SUPPLIED MATERIAL below:
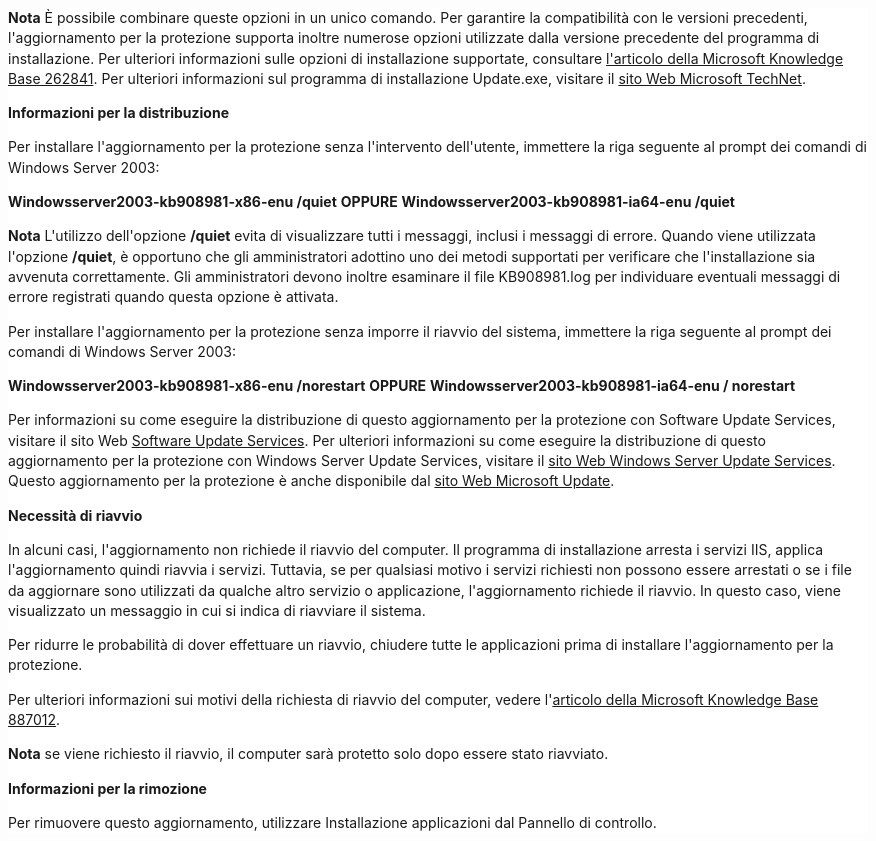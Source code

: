 **Nota** È possibile combinare queste opzioni in un unico comando. Per garantire la compatibilità con le versioni precedenti, l'aggiornamento per la protezione supporta inoltre numerose opzioni utilizzate dalla versione precedente del programma di installazione. Per ulteriori informazioni sulle opzioni di installazione supportate, consultare [l'articolo della Microsoft Knowledge Base 262841](http://support.microsoft.com/kb/262841). Per ulteriori informazioni sul programma di installazione Update.exe, visitare il [sito Web Microsoft TechNet](http://www.microsoft.com/italy/technet/default.mspx).

**Informazioni per la distribuzione**

Per installare l'aggiornamento per la protezione senza l'intervento dell'utente, immettere la riga seguente al prompt dei comandi di Windows Server 2003:

**Windowsserver2003-kb908981-x86-enu /quiet**
**OPPURE**
**Windowsserver2003-kb908981-ia64-enu /quiet**

**Nota** L'utilizzo dell'opzione **/quiet** evita di visualizzare tutti i messaggi, inclusi i messaggi di errore. Quando viene utilizzata l'opzione **/quiet**, è opportuno che gli amministratori adottino uno dei metodi supportati per verificare che l'installazione sia avvenuta correttamente. Gli amministratori devono inoltre esaminare il file KB908981.log per individuare eventuali messaggi di errore registrati quando questa opzione è attivata.

Per installare l'aggiornamento per la protezione senza imporre il riavvio del sistema, immettere la riga seguente al prompt dei comandi di Windows Server 2003:

**Windowsserver2003-kb908981-x86-enu /norestart**
**OPPURE**
**Windowsserver2003-kb908981-ia64-enu / norestart**

Per informazioni su come eseguire la distribuzione di questo aggiornamento per la protezione con Software Update Services, visitare il sito Web [Software Update Services](http://go.microsoft.com/fwlink/?linkid=21125). Per ulteriori informazioni su come eseguire la distribuzione di questo aggiornamento per la protezione con Windows Server Update Services, visitare il [sito Web Windows Server Update Services](http://go.microsoft.com/fwlink/?linkid=50120). Questo aggiornamento per la protezione è anche disponibile dal [sito Web Microsoft Update](http://update.microsoft.com/microsoftupdate).

**Necessità di riavvio**

In alcuni casi, l'aggiornamento non richiede il riavvio del computer. Il programma di installazione arresta i servizi IIS, applica l'aggiornamento quindi riavvia i servizi. Tuttavia, se per qualsiasi motivo i servizi richiesti non possono essere arrestati o se i file da aggiornare sono utilizzati da qualche altro servizio o applicazione, l'aggiornamento richiede il riavvio. In questo caso, viene visualizzato un messaggio in cui si indica di riavviare il sistema.

Per ridurre le probabilità di dover effettuare un riavvio, chiudere tutte le applicazioni prima di installare l'aggiornamento per la protezione.

Per ulteriori informazioni sui motivi della richiesta di riavvio del computer, vedere l'[articolo della Microsoft Knowledge Base 887012](http://support.microsoft.com/kb/887012).

**Nota** se viene richiesto il riavvio, il computer sarà protetto solo dopo essere stato riavviato.

**Informazioni per la rimozione**

Per rimuovere questo aggiornamento, utilizzare Installazione applicazioni dal Pannello di controllo.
End of SUPPLIED MATERIAL.
The required answer is the material repeated exactly, with no images in it.

- _RESPONSE_:
Source code

: **Nota** È possibile combinare queste opzioni in un unico comando. Per garantire la compatibilità con le versioni precedenti, l'aggiornamento per la protezione supporta inoltre numerose opzioni utilizzate dalla versione precedente del programma di installazione. Per ulteriori informazioni sulle opzioni di installazione supportate, consultare [l'articolo della Microsoft Knowledge Base 262841](http://support.microsoft.com/kb/262841). Per ulteriori informazioni sul programma di installazione Update.exe, visitare il [sito Web Microsoft TechNet](http://www.microsoft.com/italy/technet/default.mspx).

**Informazioni per la distribuzione**

Per installare l'aggiornamento per la protezione senza l'intervento dell'utente, immettere la riga seguente al prompt dei comandi di Windows Server 2003:

**Windowsserver2003-kb908981-x86-enu /quiet**
**OPPURE**
**Windowsserver2003-kb908981-ia64-enu /quiet**

**Nota** L'utilizzo dell'opzione **/quiet** evita di visualizzare tutti i messaggi, inclusi i messaggi di errore. Quando viene utilizzata l'opzione **/quiet**, è opportuno che gli amministratori adottino uno dei metodi supportati per verificare che l'installazione sia avvenuta correttamente. Gli amministratori devono inoltre esaminare il file KB908981.log per individuare eventuali messaggi di errore registrati quando questa opzione è attivata.

Per installare l'aggiornamento per la protezione senza imporre il riavvio del sistema, immettere la riga seguente al prompt dei comandi di Windows Server 2003:

**Windowsserver2003-kb908981-x86-enu /norestart**
**OPPURE**
**Windowsserver2003-kb908981-ia64-enu / norestart**

Per informazioni su come eseguire la distribuzione di questo aggiornamento per la protezione con Software Update Services, visitare il sito Web [Software Update Services](http://go.microsoft.com/fwlink/?linkid=21125). Per ulteriori informazioni su come eseguire la distribuzione di questo aggiornamento per la protezione con Windows Server Update Services, visitare il [sito Web Windows Server Update Services](http://go.microsoft.com/fwlink/?linkid=50120). Questo aggiornamento per la protezione è anche disponibile dal [sito Web Microsoft Update](http://update.microsoft.com/microsoftupdate).

**Necessità di riavvio**

In alcuni casi, l'aggiornamento non richiede il riavvio del computer. Il programma di installazione arresta i servizi IIS, applica l'aggiornamento quindi riavvia i servizi. Tuttavia, se per qualsiasi motivo i servizi richiesti non possono essere arrestati o se i file da aggiornare sono utilizzati da qualche altro servizio o applicazione, l'aggiornamento richiede il riavvio. In questo caso, viene visualizzato un messaggio in cui si indica di riavviare il sistema.

Per ridurre le probabilità di dover effettuare un riavvio, chiudere tutte le applicazioni prima di installare l'aggiornamento per la protezione.

Per ulteriori informazioni sui motivi della richiesta di riavvio del computer, vedere l'[articolo della Microsoft Knowledge Base 887012](http://support.microsoft.com/kb/887012).

**Nota** se viene richiesto il riavvio, il computer sarà protetto solo dopo essere stato riavviato.

**Informazioni per la rimozione**

Per rimuovere questo aggiornamento, utilizzare Installazione applicazioni dal Pannello di controllo.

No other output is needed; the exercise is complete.